External funding for Vanderbilt research jumps to $286 million

NASHVILLE, Tenn. – The amount of external funding that Vanderbilt University researchers received last year from peer-reviewed contracts and grants jumped by a dramatic 31 percent to reach an all-time high of $285.8 million.

In fiscal year 2002, extramural funding at the Medical Center surged by 36 percent to a total of $211.9 million, making it the third fastest growing academic health center in the country in terms of funding from the federal National Institutes of Health. At the same time, support for research on the rest of the campus increased by 21 percent to a record $73.9 million.

Although external support of research at Vanderbilt has grown steadily in recent years, it had been doing so at significantly lower annual rates ranging from 2 to 9 percent.

“It was a very exciting year,” summed up John Childress, the acting director of the Division of Sponsored Research, which processes contract and grant applications for university central.

The reason for his excitement is spelled out in a series of tables, graphs and charts in the division’s recently released “Annual Report of Sponsored Research and Projects: Fiscal Year 2002.”

The graph showing the dollar value of contracts and grants for university central starts at $17.2 million in FY 1985. The line grows by fits and starts to about $50 million in FY 1999. Then, for the last three years, it has risen steadily to last year’s total of $73.9 million.

The Medical Center’s Office of Research issued a similar report earlier in the year that details record growth in funding for medical research from government agencies and other external sources.
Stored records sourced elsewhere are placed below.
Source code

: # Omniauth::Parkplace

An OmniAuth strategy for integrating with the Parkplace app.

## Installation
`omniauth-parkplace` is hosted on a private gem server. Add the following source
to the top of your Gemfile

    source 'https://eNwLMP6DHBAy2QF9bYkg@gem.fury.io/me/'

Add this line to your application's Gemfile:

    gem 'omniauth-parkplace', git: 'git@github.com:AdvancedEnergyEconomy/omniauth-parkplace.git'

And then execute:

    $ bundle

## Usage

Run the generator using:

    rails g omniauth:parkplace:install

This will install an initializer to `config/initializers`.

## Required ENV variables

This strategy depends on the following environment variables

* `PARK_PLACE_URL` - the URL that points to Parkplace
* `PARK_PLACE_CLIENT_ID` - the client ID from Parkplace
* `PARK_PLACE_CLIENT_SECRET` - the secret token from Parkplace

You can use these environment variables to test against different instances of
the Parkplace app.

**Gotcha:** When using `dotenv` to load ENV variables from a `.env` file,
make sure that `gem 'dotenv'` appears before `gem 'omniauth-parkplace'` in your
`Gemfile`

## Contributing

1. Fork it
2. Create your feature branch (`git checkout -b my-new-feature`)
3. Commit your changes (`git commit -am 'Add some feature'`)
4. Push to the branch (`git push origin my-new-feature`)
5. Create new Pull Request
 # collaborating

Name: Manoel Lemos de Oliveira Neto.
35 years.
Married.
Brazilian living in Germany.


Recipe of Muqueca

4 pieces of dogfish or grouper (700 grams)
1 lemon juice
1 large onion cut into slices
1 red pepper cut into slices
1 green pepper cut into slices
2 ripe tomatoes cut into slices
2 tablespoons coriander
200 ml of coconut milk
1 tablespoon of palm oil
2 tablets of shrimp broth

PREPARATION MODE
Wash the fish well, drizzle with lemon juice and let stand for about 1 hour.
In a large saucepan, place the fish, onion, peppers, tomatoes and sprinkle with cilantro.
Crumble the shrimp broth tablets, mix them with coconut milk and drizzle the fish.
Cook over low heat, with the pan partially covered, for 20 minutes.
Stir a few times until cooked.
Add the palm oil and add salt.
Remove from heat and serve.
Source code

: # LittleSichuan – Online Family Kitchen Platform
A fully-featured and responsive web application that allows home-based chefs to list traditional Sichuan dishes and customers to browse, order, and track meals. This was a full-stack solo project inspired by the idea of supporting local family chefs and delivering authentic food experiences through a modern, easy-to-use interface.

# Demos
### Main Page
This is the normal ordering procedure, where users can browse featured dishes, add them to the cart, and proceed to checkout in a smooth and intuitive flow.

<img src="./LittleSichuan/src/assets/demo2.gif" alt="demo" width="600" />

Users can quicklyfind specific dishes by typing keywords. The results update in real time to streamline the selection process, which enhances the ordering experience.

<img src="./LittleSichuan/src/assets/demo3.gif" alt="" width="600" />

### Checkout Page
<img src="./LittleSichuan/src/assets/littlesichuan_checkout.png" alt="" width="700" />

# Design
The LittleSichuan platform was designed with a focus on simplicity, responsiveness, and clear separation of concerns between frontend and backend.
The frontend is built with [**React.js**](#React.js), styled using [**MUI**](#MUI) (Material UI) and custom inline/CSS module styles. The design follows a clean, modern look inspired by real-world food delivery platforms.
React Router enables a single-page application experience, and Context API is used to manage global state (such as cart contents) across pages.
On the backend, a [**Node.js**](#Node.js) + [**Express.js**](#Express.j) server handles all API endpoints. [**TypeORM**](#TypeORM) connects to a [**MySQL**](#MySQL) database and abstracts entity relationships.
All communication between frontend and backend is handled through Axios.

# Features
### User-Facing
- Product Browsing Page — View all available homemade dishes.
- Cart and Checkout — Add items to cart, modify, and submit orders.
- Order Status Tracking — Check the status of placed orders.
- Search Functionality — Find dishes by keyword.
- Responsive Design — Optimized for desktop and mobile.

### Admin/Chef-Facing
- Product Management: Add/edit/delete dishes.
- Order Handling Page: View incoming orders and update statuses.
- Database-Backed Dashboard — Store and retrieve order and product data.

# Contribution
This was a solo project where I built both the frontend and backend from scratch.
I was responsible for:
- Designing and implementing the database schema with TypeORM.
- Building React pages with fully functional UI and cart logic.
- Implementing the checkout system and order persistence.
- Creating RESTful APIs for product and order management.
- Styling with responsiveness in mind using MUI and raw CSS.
According to its latest figures, external awards for research surged 36 percent over those in the previous fiscal year, which in turn was 9 percent higher than FY 2000.
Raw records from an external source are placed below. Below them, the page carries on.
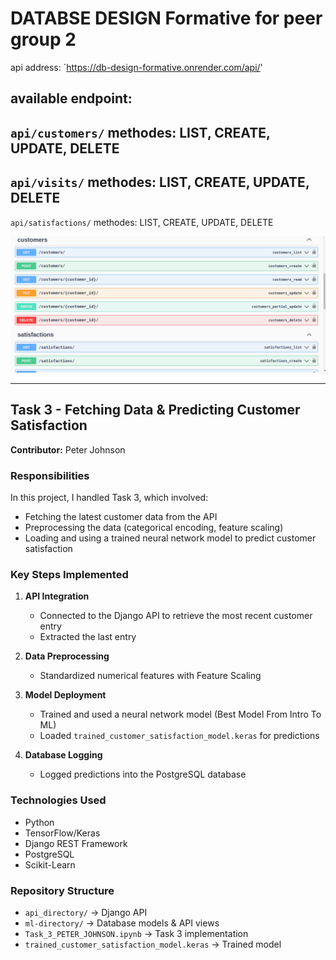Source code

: # DATABSE DESIGN  Formative for peer group 2
 api address:
`https://db-design-formative.onrender.com/api/'  

available endpoint: 
---
`api/customers/`
methodes: LIST, CREATE, UPDATE, DELETE
---
`api/visits/`
methodes: LIST, CREATE, UPDATE, DELETE
---
`api/satisfactions/`
methodes: LIST, CREATE, UPDATE, DELETE

![Alt text](api_directory/Screenshot%20from%202025-03-13%2018-22-45.png)

---
## **Task 3 - Fetching Data & Predicting Customer Satisfaction**  
**Contributor:** Peter Johnson  

### **Responsibilities**  
In this project, I handled Task 3, which involved:  
- Fetching the latest customer data from the API  
- Preprocessing the data (categorical encoding, feature scaling)  
- Loading and using a trained neural network model to predict customer satisfaction  

### **Key Steps Implemented**  
1. **API Integration**  
   - Connected to the Django API to retrieve the most recent customer entry  
   - Extracted the last entry 

2. **Data Preprocessing**  
   - Standardized numerical features with Feature Scaling  

3. **Model Deployment**  
   - Trained and used a neural network model (Best Model From Intro To ML)  
   - Loaded `trained_customer_satisfaction_model.keras` for predictions  

4. **Database Logging**  
   - Logged predictions into the PostgreSQL database  

### **Technologies Used**  
- Python  
- TensorFlow/Keras  
- Django REST Framework  
- PostgreSQL  
- Scikit-Learn  

### **Repository Structure**  
- `api_directory/` → Django API  
- `ml-directory/` → Database models & API views  
- `Task_3_PETER_JOHNSON.ipynb` → Task 3 implementation  
- `trained_customer_satisfaction_model.keras` → Trained model  



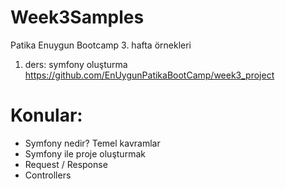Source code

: # Week3Samples

Patika Enuygun Bootcamp 3. hafta örnekleri

1. ders: symfony oluşturma
https://github.com/EnUygunPatikaBootCamp/week3_project

# Konular:
- Symfony nedir? Temel kavramlar
- Symfony ile proje oluşturmak
- Request / Response 
- Controllers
“Generous increases in the budgets of the Public Health Service and National Institutes of Health provided by Congress have made this possible,” commented Lee Limbird, associate vice chancellor for research at the Medical Center.

“At the same time, our faculty has been more aggressive in seeking out funding opportunities. We are currently averaging an amazing ratio of 1.5 grants per faculty member,” she added. “In addition, much of our growth has come from our ability to put together impressive, multi-investigator research teams capable of tackling the tough, interdisciplinary research required to address an increasing number of important problems.”

One example of such successful, multi-investigator collaborations is a $3.1 million diabetes study headed by Professor of Molecular Physiology and Biophysics Mark Magnuson and Professor of Cell and Developmental Biology Chris Wright that is piecing together the development of the pancreas from a single cell to a functioning organ.

A $1.3 million project headed by David Bader, the Gladys Parkinson Stahlman Professor of Cardiovascular Research, which is investigating coronary vessel development, is an example of the Medical Center’s ongoing effort to assemble research teams that combine basic researchers with clinicians in “bench to bedside” projects designed to apply the latest research results to improve patient care.

The 21 percent increase in competitive research awards on the rest of the campus “is very impressive, but not unexpected,” Childress said. “It is the result of the efforts of exceptional new faculty hires complementing the activity of the highly productive group of existing researchers.”

Among the highlights for the year in university central was the meteoritic rise of funding in psychology. It has nearly doubled from $3.1 million in FY 1999 to $6.1 million last year. The School of Engineering has posted similar increases, rising from $10.9 million in FY 1999 to $19.3 million in FY 2002. Peabody College also had an exceptionally strong year, shooting up to $19.4 million in FY 2002 from levels hovering around $15 million.